**What the task requires**
Go through the entries and copy every line that has the string "where" in it.

────────

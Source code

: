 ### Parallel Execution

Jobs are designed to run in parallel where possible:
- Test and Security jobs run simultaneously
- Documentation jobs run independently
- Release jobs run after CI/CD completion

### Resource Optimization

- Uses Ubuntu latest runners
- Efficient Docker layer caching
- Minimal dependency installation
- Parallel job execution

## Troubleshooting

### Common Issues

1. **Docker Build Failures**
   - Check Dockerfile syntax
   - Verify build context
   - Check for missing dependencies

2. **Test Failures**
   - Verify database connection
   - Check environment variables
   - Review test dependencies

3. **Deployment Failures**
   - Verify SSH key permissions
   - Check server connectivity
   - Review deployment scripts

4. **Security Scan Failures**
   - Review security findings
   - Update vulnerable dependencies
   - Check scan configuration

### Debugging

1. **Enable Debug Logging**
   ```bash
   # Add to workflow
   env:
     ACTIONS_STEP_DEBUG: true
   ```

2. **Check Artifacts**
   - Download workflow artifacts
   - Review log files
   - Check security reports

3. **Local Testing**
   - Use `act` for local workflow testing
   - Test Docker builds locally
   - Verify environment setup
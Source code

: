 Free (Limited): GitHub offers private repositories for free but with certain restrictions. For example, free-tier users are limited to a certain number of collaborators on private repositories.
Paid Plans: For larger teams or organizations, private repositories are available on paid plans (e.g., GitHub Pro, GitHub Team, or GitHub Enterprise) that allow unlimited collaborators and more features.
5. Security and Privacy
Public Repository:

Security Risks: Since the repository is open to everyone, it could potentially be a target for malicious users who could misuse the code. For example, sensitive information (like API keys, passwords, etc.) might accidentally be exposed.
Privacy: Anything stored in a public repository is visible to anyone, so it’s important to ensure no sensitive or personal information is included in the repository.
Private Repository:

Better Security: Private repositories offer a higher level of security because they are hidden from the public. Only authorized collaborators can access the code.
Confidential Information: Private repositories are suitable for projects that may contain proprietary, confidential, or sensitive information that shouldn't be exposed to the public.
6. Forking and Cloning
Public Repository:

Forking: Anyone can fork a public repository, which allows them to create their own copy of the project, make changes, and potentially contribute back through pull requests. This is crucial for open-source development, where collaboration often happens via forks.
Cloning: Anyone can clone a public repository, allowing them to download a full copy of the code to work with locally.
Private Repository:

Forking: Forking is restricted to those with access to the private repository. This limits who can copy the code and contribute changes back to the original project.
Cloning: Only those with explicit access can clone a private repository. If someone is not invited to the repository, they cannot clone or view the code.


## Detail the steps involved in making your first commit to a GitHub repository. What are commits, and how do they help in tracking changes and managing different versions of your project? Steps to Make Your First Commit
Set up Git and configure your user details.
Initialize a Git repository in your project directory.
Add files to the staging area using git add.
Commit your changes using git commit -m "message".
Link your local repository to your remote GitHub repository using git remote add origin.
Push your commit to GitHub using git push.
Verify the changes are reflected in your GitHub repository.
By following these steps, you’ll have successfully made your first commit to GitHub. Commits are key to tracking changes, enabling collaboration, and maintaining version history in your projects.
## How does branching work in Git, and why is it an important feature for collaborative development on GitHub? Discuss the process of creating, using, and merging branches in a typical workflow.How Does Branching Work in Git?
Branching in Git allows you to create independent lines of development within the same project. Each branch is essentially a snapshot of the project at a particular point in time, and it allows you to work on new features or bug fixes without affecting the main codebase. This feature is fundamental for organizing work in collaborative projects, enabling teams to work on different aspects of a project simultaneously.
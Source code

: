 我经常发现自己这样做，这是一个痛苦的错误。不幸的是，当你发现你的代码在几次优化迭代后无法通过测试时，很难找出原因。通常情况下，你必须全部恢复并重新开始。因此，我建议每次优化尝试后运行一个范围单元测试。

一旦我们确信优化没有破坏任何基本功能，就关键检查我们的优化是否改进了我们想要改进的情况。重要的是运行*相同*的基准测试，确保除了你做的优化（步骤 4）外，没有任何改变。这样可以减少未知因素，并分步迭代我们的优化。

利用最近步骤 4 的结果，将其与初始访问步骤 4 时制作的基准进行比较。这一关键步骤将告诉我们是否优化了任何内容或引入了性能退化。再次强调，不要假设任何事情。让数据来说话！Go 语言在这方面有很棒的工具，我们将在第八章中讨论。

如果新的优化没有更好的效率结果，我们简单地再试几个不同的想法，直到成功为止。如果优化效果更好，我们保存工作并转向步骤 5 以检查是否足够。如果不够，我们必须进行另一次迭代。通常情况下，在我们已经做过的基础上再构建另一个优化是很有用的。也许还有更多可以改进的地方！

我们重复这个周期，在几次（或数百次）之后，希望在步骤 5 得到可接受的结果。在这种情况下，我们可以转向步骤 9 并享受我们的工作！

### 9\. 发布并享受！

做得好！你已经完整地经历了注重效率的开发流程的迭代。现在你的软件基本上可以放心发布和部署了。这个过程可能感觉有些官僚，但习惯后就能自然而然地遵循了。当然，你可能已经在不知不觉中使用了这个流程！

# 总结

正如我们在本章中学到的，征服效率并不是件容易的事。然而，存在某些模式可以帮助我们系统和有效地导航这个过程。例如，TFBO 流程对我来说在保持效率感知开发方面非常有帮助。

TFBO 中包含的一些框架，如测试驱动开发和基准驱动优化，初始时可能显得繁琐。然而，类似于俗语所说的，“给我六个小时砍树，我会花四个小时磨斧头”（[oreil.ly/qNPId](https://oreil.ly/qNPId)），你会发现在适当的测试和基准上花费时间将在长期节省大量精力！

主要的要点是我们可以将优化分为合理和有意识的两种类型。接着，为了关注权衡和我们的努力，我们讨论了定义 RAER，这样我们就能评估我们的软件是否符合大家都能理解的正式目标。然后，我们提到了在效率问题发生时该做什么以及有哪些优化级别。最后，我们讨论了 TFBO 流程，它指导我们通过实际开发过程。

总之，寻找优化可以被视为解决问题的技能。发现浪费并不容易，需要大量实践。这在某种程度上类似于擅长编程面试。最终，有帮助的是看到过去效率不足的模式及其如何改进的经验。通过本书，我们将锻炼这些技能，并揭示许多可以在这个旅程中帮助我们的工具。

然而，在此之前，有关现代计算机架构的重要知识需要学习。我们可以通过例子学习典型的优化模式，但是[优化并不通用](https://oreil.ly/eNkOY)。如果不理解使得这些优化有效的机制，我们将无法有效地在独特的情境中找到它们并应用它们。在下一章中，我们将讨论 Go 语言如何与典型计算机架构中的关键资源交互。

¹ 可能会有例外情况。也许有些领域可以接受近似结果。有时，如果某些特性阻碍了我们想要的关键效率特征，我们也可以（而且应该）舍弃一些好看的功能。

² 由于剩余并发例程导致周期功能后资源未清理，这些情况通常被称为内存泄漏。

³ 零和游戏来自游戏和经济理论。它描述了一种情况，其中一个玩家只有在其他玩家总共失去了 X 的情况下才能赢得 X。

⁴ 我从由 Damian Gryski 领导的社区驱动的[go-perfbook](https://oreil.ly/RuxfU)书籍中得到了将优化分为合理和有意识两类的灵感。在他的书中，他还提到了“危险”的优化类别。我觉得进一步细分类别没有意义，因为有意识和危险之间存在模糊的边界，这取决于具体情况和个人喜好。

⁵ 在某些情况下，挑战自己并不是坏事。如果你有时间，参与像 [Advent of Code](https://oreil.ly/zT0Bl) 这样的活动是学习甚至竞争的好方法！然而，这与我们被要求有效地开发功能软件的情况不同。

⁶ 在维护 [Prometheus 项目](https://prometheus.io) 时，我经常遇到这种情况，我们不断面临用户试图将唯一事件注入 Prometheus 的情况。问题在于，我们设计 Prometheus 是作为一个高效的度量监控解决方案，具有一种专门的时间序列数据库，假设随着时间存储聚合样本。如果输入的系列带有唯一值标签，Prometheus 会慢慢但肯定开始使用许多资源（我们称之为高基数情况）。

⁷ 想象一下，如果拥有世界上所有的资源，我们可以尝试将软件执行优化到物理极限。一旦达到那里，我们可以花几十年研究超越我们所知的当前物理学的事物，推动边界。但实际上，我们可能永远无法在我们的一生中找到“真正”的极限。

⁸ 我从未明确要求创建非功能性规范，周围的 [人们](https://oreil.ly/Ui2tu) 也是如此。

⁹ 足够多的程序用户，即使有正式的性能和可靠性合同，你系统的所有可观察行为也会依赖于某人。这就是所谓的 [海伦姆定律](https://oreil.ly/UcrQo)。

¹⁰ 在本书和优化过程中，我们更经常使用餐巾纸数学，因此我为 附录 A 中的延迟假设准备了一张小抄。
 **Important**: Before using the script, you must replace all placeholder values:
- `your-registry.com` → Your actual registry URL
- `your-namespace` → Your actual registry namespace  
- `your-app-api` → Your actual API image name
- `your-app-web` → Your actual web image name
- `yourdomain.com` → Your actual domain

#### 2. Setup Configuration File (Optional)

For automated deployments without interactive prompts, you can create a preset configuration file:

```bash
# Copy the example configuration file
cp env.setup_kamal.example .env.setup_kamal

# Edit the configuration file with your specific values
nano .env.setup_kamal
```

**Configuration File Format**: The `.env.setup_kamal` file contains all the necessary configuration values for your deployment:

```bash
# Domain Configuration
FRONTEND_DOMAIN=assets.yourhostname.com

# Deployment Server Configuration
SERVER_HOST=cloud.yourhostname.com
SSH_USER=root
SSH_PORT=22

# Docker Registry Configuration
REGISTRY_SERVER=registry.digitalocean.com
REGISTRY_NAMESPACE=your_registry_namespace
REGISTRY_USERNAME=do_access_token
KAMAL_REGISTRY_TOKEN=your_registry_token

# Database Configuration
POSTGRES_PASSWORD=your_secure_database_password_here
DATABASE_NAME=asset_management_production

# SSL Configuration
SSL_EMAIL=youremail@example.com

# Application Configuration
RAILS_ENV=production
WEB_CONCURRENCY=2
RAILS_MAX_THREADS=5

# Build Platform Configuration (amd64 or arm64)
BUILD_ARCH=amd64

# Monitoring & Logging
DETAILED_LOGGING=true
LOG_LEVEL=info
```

────────

**Problem solution**
Jobs are designed to run in parallel where possible:
Forking: Anyone can fork a public repository, which allows them to create their own copy of the project, make changes, and potentially contribute back through pull requests. This is crucial for open-source development, where collaboration often happens via forks.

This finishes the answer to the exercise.